**** Listed records

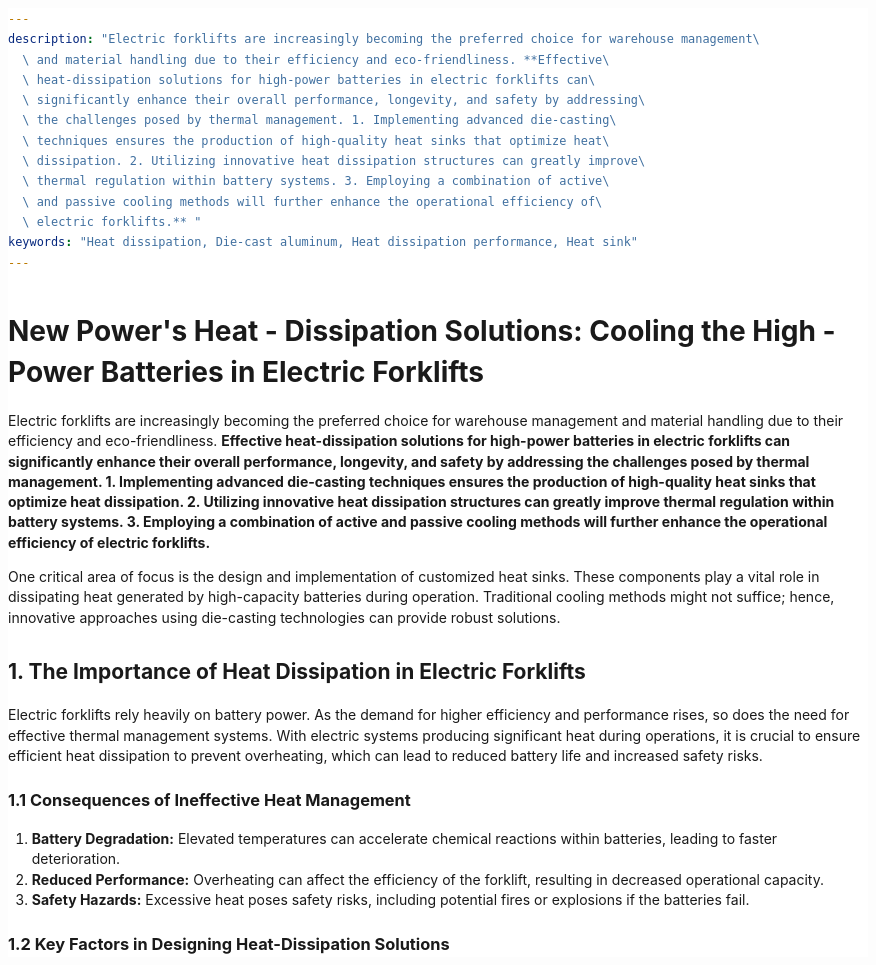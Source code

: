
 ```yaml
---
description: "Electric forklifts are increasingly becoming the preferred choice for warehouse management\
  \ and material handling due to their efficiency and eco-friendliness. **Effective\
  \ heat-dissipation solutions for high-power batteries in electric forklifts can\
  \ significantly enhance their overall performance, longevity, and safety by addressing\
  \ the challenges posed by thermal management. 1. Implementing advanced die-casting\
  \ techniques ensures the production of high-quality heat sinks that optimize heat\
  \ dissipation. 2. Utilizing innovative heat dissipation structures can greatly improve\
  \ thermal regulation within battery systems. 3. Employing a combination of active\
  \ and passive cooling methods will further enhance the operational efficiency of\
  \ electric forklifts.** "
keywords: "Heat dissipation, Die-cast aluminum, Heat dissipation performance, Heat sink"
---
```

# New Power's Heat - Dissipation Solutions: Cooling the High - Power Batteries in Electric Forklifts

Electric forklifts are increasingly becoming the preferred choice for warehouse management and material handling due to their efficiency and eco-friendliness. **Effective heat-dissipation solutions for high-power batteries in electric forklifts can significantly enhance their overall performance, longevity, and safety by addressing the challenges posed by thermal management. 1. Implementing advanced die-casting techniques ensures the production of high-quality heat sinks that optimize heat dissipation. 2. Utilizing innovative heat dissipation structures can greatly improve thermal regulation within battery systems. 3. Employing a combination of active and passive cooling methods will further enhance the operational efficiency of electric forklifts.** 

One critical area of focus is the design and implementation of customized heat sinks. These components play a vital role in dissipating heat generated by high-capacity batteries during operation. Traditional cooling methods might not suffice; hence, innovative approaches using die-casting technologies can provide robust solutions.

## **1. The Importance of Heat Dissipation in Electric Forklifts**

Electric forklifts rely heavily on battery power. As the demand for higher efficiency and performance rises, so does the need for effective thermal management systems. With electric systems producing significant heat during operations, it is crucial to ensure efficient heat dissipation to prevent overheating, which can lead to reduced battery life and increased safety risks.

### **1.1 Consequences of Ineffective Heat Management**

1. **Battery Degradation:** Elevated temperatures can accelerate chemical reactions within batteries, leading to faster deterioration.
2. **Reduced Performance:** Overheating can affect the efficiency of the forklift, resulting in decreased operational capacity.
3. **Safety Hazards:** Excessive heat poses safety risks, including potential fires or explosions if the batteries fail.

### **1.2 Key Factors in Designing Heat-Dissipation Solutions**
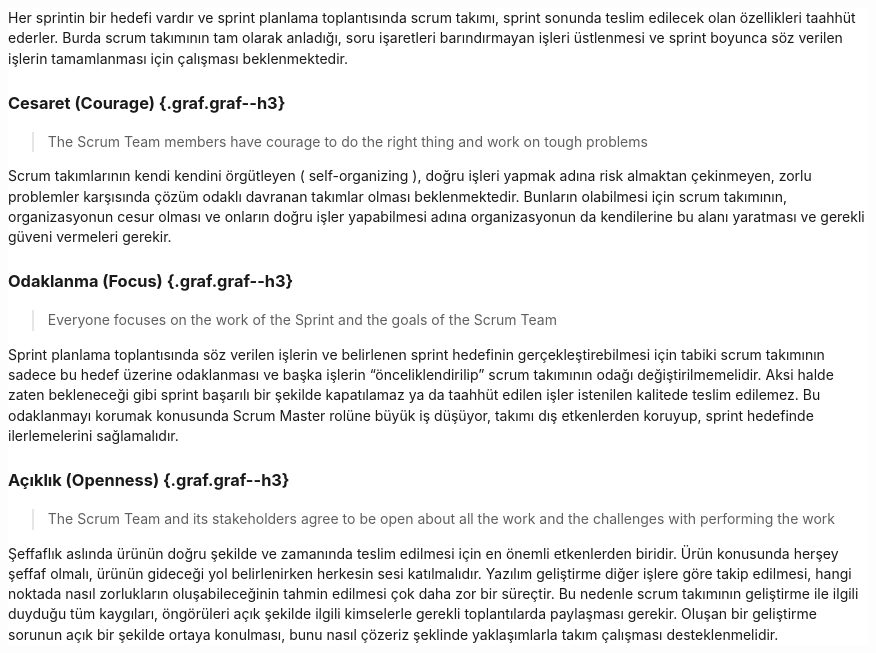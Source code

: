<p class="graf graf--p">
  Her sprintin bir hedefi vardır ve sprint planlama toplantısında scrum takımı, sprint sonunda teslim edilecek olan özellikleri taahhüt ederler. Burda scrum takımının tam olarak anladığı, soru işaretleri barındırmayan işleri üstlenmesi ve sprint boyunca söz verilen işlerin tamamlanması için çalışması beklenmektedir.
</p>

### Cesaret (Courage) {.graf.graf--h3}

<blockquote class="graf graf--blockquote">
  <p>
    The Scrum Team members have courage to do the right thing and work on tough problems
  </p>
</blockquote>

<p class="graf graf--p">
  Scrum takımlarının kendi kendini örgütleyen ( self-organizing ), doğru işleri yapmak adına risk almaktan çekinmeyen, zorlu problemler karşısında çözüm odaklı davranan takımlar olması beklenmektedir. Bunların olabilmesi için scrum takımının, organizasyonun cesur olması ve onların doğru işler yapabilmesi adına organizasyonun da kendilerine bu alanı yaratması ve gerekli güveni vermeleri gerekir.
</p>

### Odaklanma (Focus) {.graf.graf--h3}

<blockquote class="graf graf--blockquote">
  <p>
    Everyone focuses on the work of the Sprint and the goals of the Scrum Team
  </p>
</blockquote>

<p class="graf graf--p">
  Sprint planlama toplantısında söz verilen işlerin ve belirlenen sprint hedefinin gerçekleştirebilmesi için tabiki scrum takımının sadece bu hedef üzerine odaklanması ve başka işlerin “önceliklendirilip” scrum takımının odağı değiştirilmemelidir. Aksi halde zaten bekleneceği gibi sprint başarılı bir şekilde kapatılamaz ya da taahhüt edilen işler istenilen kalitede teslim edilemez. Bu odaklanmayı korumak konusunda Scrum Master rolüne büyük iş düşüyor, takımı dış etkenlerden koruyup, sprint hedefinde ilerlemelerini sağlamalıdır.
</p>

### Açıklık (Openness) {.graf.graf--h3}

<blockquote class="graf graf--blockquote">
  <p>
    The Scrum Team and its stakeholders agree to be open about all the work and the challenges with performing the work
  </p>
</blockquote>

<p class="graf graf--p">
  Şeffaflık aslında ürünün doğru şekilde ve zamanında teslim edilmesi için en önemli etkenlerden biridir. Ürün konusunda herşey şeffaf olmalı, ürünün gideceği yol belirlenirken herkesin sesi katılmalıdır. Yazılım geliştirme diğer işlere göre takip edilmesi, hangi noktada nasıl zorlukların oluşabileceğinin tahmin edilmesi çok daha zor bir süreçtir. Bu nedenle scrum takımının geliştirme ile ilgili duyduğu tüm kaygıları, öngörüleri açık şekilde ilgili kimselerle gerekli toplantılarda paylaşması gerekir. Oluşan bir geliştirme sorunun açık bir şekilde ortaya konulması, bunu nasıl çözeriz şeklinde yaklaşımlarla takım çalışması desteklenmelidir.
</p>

********
**** Listed records

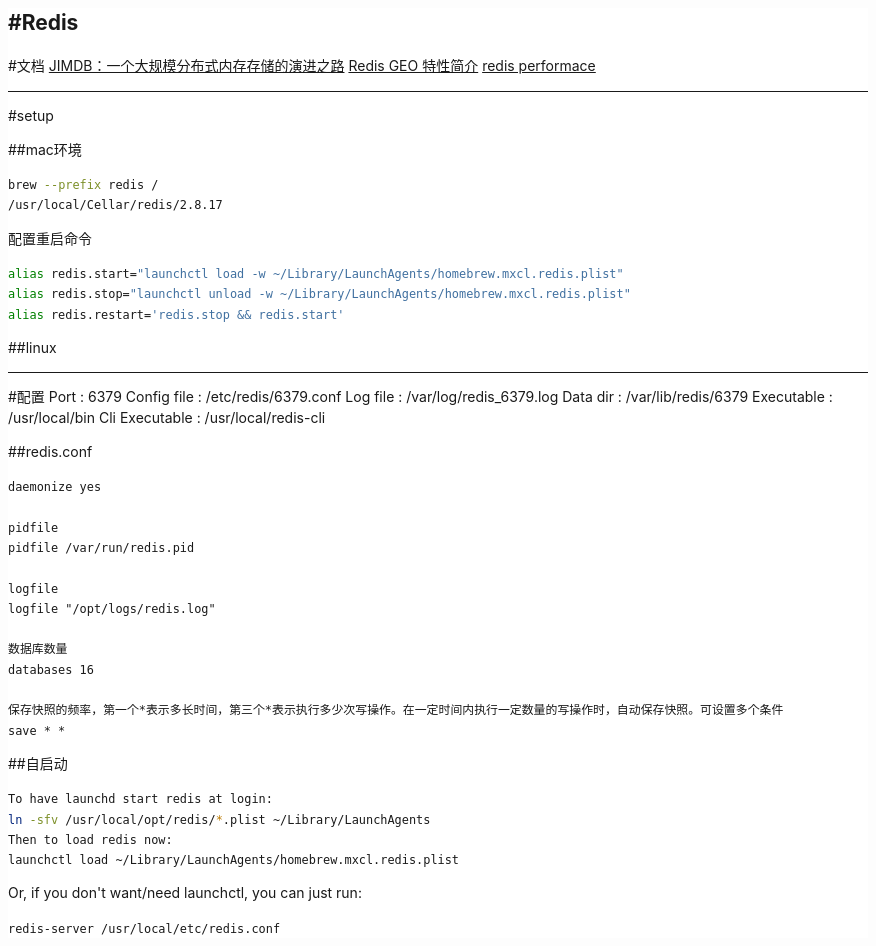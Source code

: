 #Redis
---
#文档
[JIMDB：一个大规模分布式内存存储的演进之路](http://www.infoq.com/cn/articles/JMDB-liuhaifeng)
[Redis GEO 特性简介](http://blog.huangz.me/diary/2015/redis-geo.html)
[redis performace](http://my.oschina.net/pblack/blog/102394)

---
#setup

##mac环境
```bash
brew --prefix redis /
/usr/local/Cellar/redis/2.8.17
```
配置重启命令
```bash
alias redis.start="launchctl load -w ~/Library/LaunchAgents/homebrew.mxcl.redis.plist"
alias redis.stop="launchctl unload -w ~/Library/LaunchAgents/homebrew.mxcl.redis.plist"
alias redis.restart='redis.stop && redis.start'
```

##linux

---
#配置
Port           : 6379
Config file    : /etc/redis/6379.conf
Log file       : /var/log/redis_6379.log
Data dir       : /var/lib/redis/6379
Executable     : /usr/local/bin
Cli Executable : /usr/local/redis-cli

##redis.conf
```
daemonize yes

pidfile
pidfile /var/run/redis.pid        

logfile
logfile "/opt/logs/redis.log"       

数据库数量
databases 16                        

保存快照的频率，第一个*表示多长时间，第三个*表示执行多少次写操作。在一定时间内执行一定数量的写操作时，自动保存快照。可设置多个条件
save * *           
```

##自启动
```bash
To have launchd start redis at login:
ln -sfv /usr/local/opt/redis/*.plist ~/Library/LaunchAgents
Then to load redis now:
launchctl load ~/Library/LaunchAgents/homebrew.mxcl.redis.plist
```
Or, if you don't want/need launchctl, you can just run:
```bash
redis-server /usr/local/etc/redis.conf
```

********

- Task instructions:
Which lines in the records above contain the word "operational"? Copy each one.

- Answer for this exercise:
  \ and passive cooling methods will further enhance the operational efficiency of\
Electric forklifts are increasingly becoming the preferred choice for warehouse management and material handling due to their efficiency and eco-friendliness. **Effective heat-dissipation solutions for high-power batteries in electric forklifts can significantly enhance their overall performance, longevity, and safety by addressing the challenges posed by thermal management. 1. Implementing advanced die-casting techniques ensures the production of high-quality heat sinks that optimize heat dissipation. 2. Utilizing innovative heat dissipation structures can greatly improve thermal regulation within battery systems. 3. Employing a combination of active and passive cooling methods will further enhance the operational efficiency of electric forklifts.** 
2. **Reduced Performance:** Overheating can affect the efficiency of the forklift, resulting in decreased operational capacity.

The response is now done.